I pushed my cart into the hungry entrance and down the track, letting the slope of the mineshaft do most of the work. Before each turn of tracks, I slowed to check the junctions so I went to the correct destination. Twelve were a second-floor mine, which meant a longer trip, but less waiting for barrels because the depth hadn’t been tapped out like the first floor. Even this late in a moon’s cycle, we could still pull out dozens of gunk-filled barrels each day.

Darkness got pushed back by a small tube of faint red ink that wrapped around my forehead, lighting all directions. As the substance splashed through the tube and jostled into the container walls, it flashed a renewed light. That was how reds functioned; they were a color of violence and demanding attention. Shaking the container harder would cause it to light up more, but the substance did little else until applied to skin. My daddy had called red “Blood of the Mountain.” Only down here, in The Mountain’s stomach, would red shine so brightly.

The cart rattled forward, the pulse of splashing red keeping my path lit. I strained tired muscles down tracks, around corners, and checked the required stops along the way. It weren’t hard. As red cast out light, blue told me the purity of air. It were bound in another tube laced on my right sleeve. Darker blues meant dirty air, bright meant clean. It brightened the farther down I went. Blue loved the air down here, and only rarely did it get dirty with poisons.

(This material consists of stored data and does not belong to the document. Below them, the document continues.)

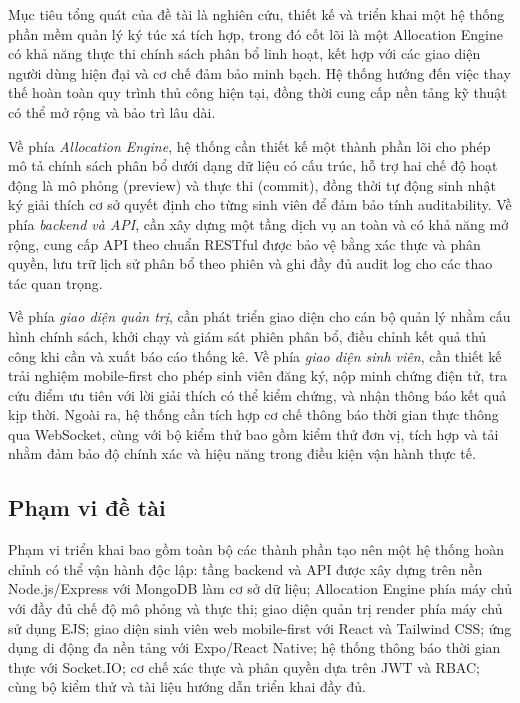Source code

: ﻿\documentclass[a4paper,12pt,openany,oneside]{report}
\begin{document}
Mục tiêu tổng quát của đề tài là nghiên cứu, thiết kế và triển khai một hệ
thống phần mềm quản lý ký túc xá tích hợp, trong đó cốt lõi là một Allocation
Engine có khả năng thực thi chính sách phân bổ linh hoạt, kết hợp với các giao
diện người dùng hiện đại và cơ chế đảm bảo minh bạch. Hệ thống hướng đến việc
thay thế hoàn toàn quy trình thủ công hiện tại, đồng thời cung cấp nền tảng kỹ
thuật có thể mở rộng và bảo trì lâu dài.

Về phía \textit{Allocation Engine}, hệ thống cần thiết kế một thành phần lõi
cho phép mô tả chính sách phân bổ dưới dạng dữ liệu có cấu trúc, hỗ trợ hai
chế độ hoạt động là mô phỏng (preview) và thực thi (commit), đồng thời tự động
sinh nhật ký giải thích cơ sở quyết định cho từng sinh viên để đảm bảo tính
auditability. Về phía \textit{backend và API}, cần xây dựng một tầng dịch vụ
an toàn và có khả năng mở rộng, cung cấp API theo chuẩn RESTful được bảo vệ
bằng xác thực và phân quyền, lưu trữ lịch sử phân bổ theo phiên và ghi đầy đủ
audit log cho các thao tác quan trọng.

Về phía \textit{giao diện quản trị}, cần phát triển giao diện cho cán bộ quản
lý nhằm cấu hình chính sách, khởi chạy và giám sát phiên phân bổ, điều chỉnh
kết quả thủ công khi cần và xuất báo cáo thống kê. Về phía \textit{giao diện
sinh viên}, cần thiết kế trải nghiệm mobile-first cho phép sinh viên đăng ký,
nộp minh chứng điện tử, tra cứu điểm ưu tiên với lời giải thích có thể kiểm
chứng, và nhận thông báo kết quả kịp thời. Ngoài ra, hệ thống cần tích hợp cơ
chế thông báo thời gian thực thông qua WebSocket, cùng với bộ kiểm thử bao gồm
kiểm thử đơn vị, tích hợp và tải nhằm đảm bảo độ chính xác và hiệu năng trong
điều kiện vận hành thực tế.

\subsection{Phạm vi đề tài}

Phạm vi triển khai bao gồm toàn bộ các thành phần tạo nên một hệ thống hoàn
chỉnh có thể vận hành độc lập: tầng backend và API được xây dựng trên nền
Node.js/Express với MongoDB làm cơ sở dữ liệu; Allocation Engine phía máy chủ
với đầy đủ chế độ mô phỏng và thực thi; giao diện quản trị render phía máy chủ
sử dụng EJS; giao diện sinh viên web mobile-first với React và Tailwind CSS; ứng
dụng di động đa nền tảng với Expo/React Native; hệ thống thông báo thời gian
thực với Socket.IO; cơ chế xác thực và phân quyền dựa trên JWT và RBAC; cùng
bộ kiểm thử và tài liệu hướng dẫn triển khai đầy đủ.
\end{document}
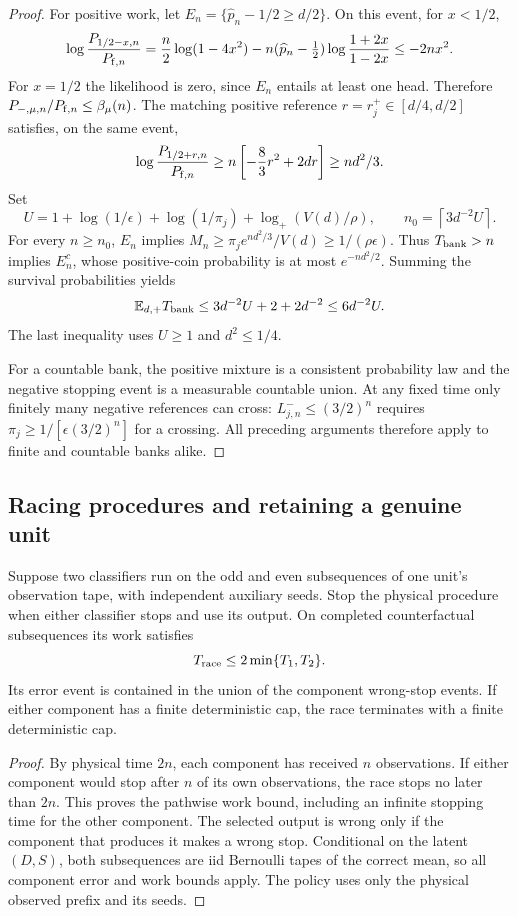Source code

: \begin{proof}
For positive work, let
$E_n=\{\widehat p_n-1/2\ge d/2\}$. On this event, for $x<1/2$,
\[
 \log\frac{P_{1/2-x,n}}{P_{{\rm f},n}}
 =\frac n2\log(1-4x^2)
   -n(\widehat p_n-\tfrac12)
                 \log\frac{1+2x}{1-2x}
 \le-2nx^2.
\]
For $x=1/2$ the likelihood is zero, since $E_n$ entails at least one
head. Therefore $P_{-,\mu,n}/P_{{\rm f},n}\le\beta_\mu(n)$.
The matching positive reference $r=r_j^+\in[d/4,d/2]$ satisfies,
on the same event,
\[
 \log\frac{P_{1/2+r,n}}{P_{{\rm f},n}}
 \ge n\left[-\frac83r^2+2dr\right]\ge nd^2/3.
\]
Set
\[
 U=1+\log(1/\epsilon)+\log(1/\pi_j)
                  +\log_+(V(d)/\rho),\qquad
 n_0=\left\lceil3d^{-2}U\right\rceil.
\]
For every $n\ge n_0$, $E_n$ implies
$M_n\ge\pi_je^{nd^2/3}/V(d)\ge1/(\rho\epsilon)$.
Thus $T_{\rm bank}>n$ implies $E_n^c$, whose positive-coin probability
is at most $e^{-nd^2/2}$. Summing the survival probabilities yields
\[
 \E_{d,+}T_{\rm bank}
 \le3d^{-2}U+2+2d^{-2}\le6d^{-2}U.
\]
The last inequality uses $U\ge1$ and $d^2\le1/4$.

For a countable bank, the positive mixture is a consistent probability
law and the negative stopping event is a measurable countable union.
At any fixed time only finitely many negative references can cross:
$L^-_{j,n}\le(3/2)^n$ requires
$\pi_j\ge1/[\epsilon(3/2)^n]$ for a crossing. All preceding arguments
therefore apply to finite and countable banks alike.
\end{proof}

\subsection{Racing procedures and retaining a genuine unit}

\begin{lemma}\label{lem:uf-race}
Suppose two classifiers run on the odd and even subsequences of one
unit's observation tape, with independent auxiliary seeds. Stop the
physical procedure when either classifier stops and use its output.
On completed counterfactual subsequences its work satisfies
\[
 T_{\rm race}\le2\min\{T_1,T_2\}.
\]
Its error event is contained in the union of the component wrong-stop
events. If either component has a finite deterministic cap, the race
terminates with a finite deterministic cap.
\end{lemma}

\begin{proof}
By physical time $2n$, each component has received $n$ observations.
If either component would stop after $n$ of its own observations, the
race stops no later than $2n$. This proves the pathwise work bound,
including an infinite stopping time for the other component.
The selected output is wrong only if the component that produces it
makes a wrong stop. Conditional on the latent $(D,S)$, both
subsequences are iid Bernoulli tapes of the correct mean, so all
component error and work bounds apply. The policy uses only the
physical observed prefix and its seeds.
\end{proof}

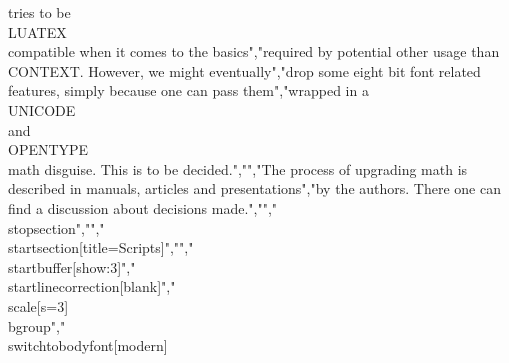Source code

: tries to be \\LUATEX\\ compatible when it comes to the basics","required by potential other usage than \\CONTEXT. However, we might eventually","drop some eight bit font related features, simply because one can pass them","wrapped in a \\UNICODE\\ and \\OPENTYPE\\ math disguise. This is to be decided.","","The process of upgrading math is described in manuals, articles and presentations","by the authors. There one can find a discussion about decisions made.","","\\stopsection","","\\startsection[title={Scripts}]","","\\startbuffer[show:3]","\\startlinecorrection[blank]","    \\scale[s=3]\\bgroup","        \\switchtobodyfont[modern]%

Five tired-looking folks walked along the track ahead. Their helmets were lit like my own with a pulsing red. Despite being on five different heads, the red splashed in unison, either mimicking The Mountain’s heartbeat or giving off the illusion of one. Like most, I aimed not to think too deeply about the phenomenon.

I slowed my cart then pulled off to the side so their cart wouldn’t run into mine as they returned to the surface. They shuffled out of the mine to end what were likely a long shift. Their arms hung loosely while most of their gear had been stowed away in their heavily pouched pants.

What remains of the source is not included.